Les débats engagés dans les différentes communautés des Ecoles en remaniement permettent d’obtenir une réalisation plus forte des enjeux précis de chacun d’entre eux. Le débat s’éloigne de la forme du jeu à somme nulle avec "opinion qui gagne" et "opinion qui perd" pour prendre la forme d’un jeu coopératif. Il permet le développement d’une solution qui n’était pas présente au départ. C’est l’effet logique de l’Ecole ressenti par ceux qui y participent. Il y a plus à l’arrivée que dans le recueil de la somme des opinions de départ.

 

Le lien social, le mot d’esprit et l’expérience

 C’est ainsi que se produit un lien social qui, à l’envers du lien qui s’engendre du discours du maître, est fondé sur un "grand récit". Le souci de l’archivage des documents importants qui permettent de suivre les modalités de constitution de l’Ecole en témoigne. L’ouverture des sites web, particulièrement celui de l’Ecole Une permet déjà de consulter les archives qui font le "grand récit".

Lors du Séminaire de Politique lacanienne du 4 mars, Jacques-Alain Miller dégageait comment les avatars de l’Ecole s’engendrent du principe " déségrégatif " de la communauté qu’elle veut constituer. Or, la communauté non-ségrégative est ce que tout le monde veut inventer. C’est la grande question de la philosophie politique contemporaine à laquelle nous contribuons en acte.
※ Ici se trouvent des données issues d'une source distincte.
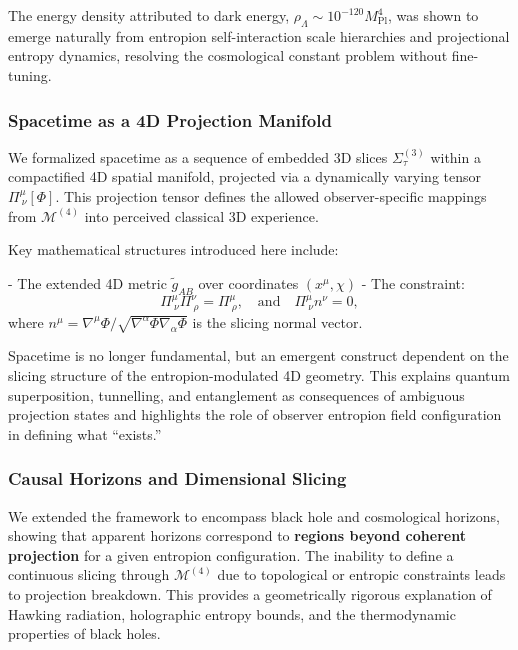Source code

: \documentclass[12pt]{article}
\begin{document}
The energy density attributed to dark energy, $\rho_\Lambda \sim 10^{-120} M_{\text{Pl}}^4$, was shown to emerge naturally from entropion self-interaction scale hierarchies and projectional entropy dynamics, resolving the cosmological constant problem without fine-tuning.

\subsubsection*{Spacetime as a 4D Projection Manifold}

We formalized spacetime as a sequence of embedded 3D slices $\Sigma^{(3)}_\tau$ within a compactified 4D spatial manifold, projected via a dynamically varying tensor $\Pi^\mu_{\ \nu}[\Phi]$. This projection tensor defines the allowed observer-specific mappings from $\mathcal{M}^{(4)}$ into perceived classical 3D experience.

Key mathematical structures introduced here include:

- The extended 4D metric $\tilde{g}_{AB}$ over coordinates $(x^\mu, \chi)$
- The constraint:
  \begin{equation}
  \Pi^\mu_{\ \nu} \Pi^\nu_{\ \rho} = \Pi^\mu_{\ \rho}, \quad \text{and} \quad \Pi^\mu_{\ \nu} n^\nu = 0,
  \label{eq:projection-properties}
  \end{equation}
  where $n^\mu = \nabla^\mu \Phi / \sqrt{\nabla^\alpha \Phi \nabla_\alpha \Phi}$ is the slicing normal vector.

Spacetime is no longer fundamental, but an emergent construct dependent on the slicing structure of the entropion-modulated 4D geometry. This explains quantum superposition, tunnelling, and entanglement as consequences of ambiguous projection states and highlights the role of observer entropion field configuration in defining what “exists.”

\subsubsection*{Causal Horizons and Dimensional Slicing}

We extended the framework to encompass black hole and cosmological horizons, showing that apparent horizons correspond to \textbf{regions beyond coherent projection} for a given entropion configuration. The inability to define a continuous slicing through $\mathcal{M}^{(4)}$ due to topological or entropic constraints leads to projection breakdown. This provides a geometrically rigorous explanation of Hawking radiation, holographic entropy bounds, and the thermodynamic properties of black holes.
\end{document}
Cette contribution n’est possible que parce que Lacan a entrepris de créer les dispositifs institutionnels adéquats, déduits de l’anti-humanisme Freudien. La version en est bien particulière. C’est parce que nous avons mis au point une expérience qui permet, par un certain usage des "lois du langage", de nous approcher du point de "hors la loi" qu’elles cernent. Notre communauté peut donc toucher de la bonne façon à l’amour du prochain. Nous centrons notre expérience sur le ratage de la référence, sur le fait qu’à tous les niveaux de l’expérience nous sommes inégaux à l’acte analytique. Chacun ne peut, tout au plus, que témoigner du style de ratage qui lui est propre. Nous partons de ce qui " ne peut pas s’aimer ". C’est une expérience de l’impossible . Elle produit un lien qui décentre l’impuissance à traiter le réel, celle qui ne produit que de la nostalgie..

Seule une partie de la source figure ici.